Придвинув кресло, он сел напротив, поставив мои ноги себе меж колен и, наклонясь, спросил: «Что скажешь хорошего?» – «В жизни хорошего мало», – сказала я. Он засмеялся, и я увидала его белые хлебные зубы, крепкие, точно звериные. «Это ты-то говоришь! – и, погладив меня по лицу, он прибавил: Слышь, што я тебе скажу? знашь стих церковный: от юности моея мнози борют мя страсти, но сам мя заступи и спаси, Спасе мой, знашь?» Говоря «знашь?», он быстро щурил глаза и бегло взглядывал острым хищным взглядом, мгновенно гаснувшим. «Знаю», – ответила я, недоумевая и не понимая, к чему он это сказал. «Ты постой, постой, – торопливо остановил он меня. – Я тебе все как есть докажу. Понимашь? До тридцати годов грешить можно, а там надо к Богу оборотиться, а как научишься мысли к Богу отдавать, опять можно им грешить (он сделал непристойный жест), только грех-то тогда будет особый – но сам мя заступи и спаси, Спасе мой, понимашь? Все можно, ты не верь попам, они глупы, всей тайны не знают, я тебе всю правду докажу. Грех на то и дан, штоб раскаяться, а покаяние – душе радость, телу сила, понимашь? Знашь што, поговей на первой неделе, што придет?» – «Зачем?» – спросила я. Он всполошился и близко наклонился ко мне. «Тута спрашивать неча, – забормотал он, – хошь верь тому, што я говорю, тогда слушать должна, а я тебе все скажу, всю правду докажу, ходи только ко мне почаще. Ах ты моя дусенька, пчелка ты медова. Полюби меня. Перво дело в жизни любовь, понимашь? От свово, да любимого, все примешь, всяко слово стерпишь, а коли чужой – то стану я тебе што хошь говорить, в одно ухо впустишь, а друго выпустишь. Посиди маненько, а я письмо напишу, пратецю просят».

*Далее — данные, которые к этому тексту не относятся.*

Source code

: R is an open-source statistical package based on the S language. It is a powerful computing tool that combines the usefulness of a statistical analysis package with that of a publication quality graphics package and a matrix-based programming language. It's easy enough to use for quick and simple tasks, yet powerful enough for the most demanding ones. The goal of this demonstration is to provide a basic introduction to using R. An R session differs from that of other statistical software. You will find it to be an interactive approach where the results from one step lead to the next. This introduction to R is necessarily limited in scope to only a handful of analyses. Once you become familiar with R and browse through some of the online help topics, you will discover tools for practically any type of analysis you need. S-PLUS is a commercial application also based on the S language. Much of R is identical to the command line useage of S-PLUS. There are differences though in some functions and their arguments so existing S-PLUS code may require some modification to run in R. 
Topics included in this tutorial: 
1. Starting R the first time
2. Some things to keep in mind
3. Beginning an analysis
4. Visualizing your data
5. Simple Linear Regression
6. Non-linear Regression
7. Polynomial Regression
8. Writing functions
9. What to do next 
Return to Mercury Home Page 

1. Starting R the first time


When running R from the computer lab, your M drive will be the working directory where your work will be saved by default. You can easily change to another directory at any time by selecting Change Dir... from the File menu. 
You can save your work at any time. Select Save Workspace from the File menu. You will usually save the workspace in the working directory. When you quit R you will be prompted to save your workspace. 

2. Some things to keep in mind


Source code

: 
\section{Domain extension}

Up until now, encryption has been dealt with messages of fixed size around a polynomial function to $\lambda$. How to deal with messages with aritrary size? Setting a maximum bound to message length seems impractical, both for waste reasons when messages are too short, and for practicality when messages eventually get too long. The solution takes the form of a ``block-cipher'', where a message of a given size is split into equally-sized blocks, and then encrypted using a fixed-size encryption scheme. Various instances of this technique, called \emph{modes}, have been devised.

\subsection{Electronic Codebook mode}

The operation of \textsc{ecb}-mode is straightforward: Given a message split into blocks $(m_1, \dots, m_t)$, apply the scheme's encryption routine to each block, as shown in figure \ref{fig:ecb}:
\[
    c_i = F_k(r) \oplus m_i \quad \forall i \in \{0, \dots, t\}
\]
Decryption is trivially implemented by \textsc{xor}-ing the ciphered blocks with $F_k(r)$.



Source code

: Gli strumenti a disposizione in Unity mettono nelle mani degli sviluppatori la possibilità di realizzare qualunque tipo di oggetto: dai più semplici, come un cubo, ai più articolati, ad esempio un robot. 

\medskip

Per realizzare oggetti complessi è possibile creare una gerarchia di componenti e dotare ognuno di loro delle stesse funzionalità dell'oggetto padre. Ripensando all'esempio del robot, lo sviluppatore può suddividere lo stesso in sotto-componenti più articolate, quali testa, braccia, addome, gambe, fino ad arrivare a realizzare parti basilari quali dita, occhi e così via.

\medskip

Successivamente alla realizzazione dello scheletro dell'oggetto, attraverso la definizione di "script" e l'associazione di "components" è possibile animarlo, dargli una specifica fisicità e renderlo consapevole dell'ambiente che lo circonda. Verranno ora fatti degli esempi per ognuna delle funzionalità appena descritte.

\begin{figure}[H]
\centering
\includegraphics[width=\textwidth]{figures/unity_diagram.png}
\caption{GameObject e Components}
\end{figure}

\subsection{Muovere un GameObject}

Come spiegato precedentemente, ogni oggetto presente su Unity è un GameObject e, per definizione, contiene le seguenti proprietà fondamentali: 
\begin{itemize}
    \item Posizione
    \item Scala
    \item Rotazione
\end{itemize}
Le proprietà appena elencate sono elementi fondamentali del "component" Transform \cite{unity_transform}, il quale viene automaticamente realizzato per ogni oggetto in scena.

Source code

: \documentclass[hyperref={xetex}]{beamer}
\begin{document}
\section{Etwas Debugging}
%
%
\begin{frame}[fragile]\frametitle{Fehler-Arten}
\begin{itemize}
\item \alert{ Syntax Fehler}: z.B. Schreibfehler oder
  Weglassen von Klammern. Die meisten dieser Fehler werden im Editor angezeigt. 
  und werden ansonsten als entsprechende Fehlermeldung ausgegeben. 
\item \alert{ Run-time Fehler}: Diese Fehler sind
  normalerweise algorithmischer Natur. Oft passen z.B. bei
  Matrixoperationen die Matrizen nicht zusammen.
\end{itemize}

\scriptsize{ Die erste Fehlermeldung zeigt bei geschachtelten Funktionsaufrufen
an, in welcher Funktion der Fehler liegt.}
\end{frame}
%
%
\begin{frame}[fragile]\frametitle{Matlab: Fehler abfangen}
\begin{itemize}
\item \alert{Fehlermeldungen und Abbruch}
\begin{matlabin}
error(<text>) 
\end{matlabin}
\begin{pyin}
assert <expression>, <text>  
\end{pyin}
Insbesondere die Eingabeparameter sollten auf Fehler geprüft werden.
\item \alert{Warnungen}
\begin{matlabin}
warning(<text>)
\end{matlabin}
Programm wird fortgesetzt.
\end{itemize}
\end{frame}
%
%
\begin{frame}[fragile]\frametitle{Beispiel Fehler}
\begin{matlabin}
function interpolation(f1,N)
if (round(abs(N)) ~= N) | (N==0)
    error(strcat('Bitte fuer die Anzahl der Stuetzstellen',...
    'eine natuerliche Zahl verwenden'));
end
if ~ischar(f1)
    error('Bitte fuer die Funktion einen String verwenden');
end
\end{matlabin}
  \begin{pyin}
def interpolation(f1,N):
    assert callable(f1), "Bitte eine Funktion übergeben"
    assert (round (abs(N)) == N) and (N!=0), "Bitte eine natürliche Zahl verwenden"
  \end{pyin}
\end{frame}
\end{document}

Подойдя к столу, он взял перо и стал писать, скрипя и громко шепча каждое слово, перо вихлялось в его руке как привязанное. Буквы, крупные, кривые, он точно нарочно прилеплял к бумаге. Отрываясь от писания, подбегал и целовал меня. Я сказала наконец: «Ну долго же им придется ждать вашего письма». Р. махнул досадливо рукой: «Ох, дусенька, больно уж не люблю писаний этих, то ли дело слово живо, а то гляди, што – чиста сажа, вот только и написал», – он протянул мне записку. Там стояло нелепыми каракулями выведенное: «Милой дорогой ни аткажиистелаи празьбу можише иму дать да Григорий». – «А что же вы не пишете кому?» – спросила я. Р. как-то растерянно улыбнулся: «А нешто я всех упомню, чай сами знают, какому министру несть, а для меня все одно: милай, дорогой, – я всем так пишу. Сиди тута, сичас отдам», – и он убежал.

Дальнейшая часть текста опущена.